Zeki Sezer'in çizgisiyle Zeki Sezer
Politikacı dediğin mizahçıyı mahkemeye davet eder bizim bildiğimiz. Hakkında dava açar, onu mahkemelerde süründürür ve yıllardır hiç değişmeyen o sevimsiz mizah malzemelerini verir de verir. Bu yüzden mizahçılar da haklı olarak politikacıları pek sevmezler. Nasıl sevsinler ki?.. Hele şu son 5 yıla bir bakın, dava üstüne dava açan öfkesi burnunda bir başbakan portresi!..
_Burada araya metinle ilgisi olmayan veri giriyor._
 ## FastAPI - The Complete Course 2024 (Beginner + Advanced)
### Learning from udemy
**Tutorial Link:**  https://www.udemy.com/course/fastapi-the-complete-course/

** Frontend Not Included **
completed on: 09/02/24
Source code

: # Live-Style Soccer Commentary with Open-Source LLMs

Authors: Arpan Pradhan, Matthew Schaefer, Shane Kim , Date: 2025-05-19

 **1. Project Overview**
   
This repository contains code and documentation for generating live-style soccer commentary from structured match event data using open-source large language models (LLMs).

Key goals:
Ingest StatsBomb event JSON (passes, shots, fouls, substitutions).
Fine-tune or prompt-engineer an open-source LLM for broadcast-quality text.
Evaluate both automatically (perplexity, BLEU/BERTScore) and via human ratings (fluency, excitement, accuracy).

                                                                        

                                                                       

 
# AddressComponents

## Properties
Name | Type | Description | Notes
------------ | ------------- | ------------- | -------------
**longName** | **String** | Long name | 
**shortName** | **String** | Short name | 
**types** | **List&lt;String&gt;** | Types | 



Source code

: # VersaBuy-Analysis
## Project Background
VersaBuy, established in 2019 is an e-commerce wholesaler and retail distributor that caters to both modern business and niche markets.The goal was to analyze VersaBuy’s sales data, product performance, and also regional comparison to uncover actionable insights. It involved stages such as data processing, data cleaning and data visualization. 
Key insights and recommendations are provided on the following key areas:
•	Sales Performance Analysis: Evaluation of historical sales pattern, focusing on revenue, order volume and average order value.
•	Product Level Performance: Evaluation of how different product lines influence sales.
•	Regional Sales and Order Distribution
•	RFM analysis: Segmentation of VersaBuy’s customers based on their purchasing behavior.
İşte böyle bir ortamda MİZAHHABER'e bizi epeyce şaşırtan, ilginç bir davetiye ulaştı. Çünkü bir parti lideri davetiyeye kendini çizmeye çalışmıştı. Olur şey değildi bu yani. DSP Genel başkanı Zeki Sezer, mizahçılara bir kokteyl veriyordu. (Bu arada katılım davetiye ile onu bold harflerle belirtelim) 12 Temmuz akşamı, saat 20'de Beyoğlu-Cezayir'de gerçekleşecek bu kokteyl'de Zeki bey, mizahçılarla kafasındaki çeşitli projeleri paylaşmak, onların görüşlerini almak istiyordu... Okudukça daha da şaşırdık... Oğuz Aral'ın ölüm yıldönümünü "Türkiye Gülme Günü" ilan etmek gibi bir düşüncesinden bahsediyordu Zeki bey davetiyede. Sonra, Aziz Nesin ve Rıfat Ilgaz gibi ustaların çocuklara daha iyi tanıtılabilmesinden söz ediyordu. Bu konularda meclisin dikkatini çekmek istiyordu. Böyle şeylerle ilgilenecek bir meclisin hayali bile güzel mi?..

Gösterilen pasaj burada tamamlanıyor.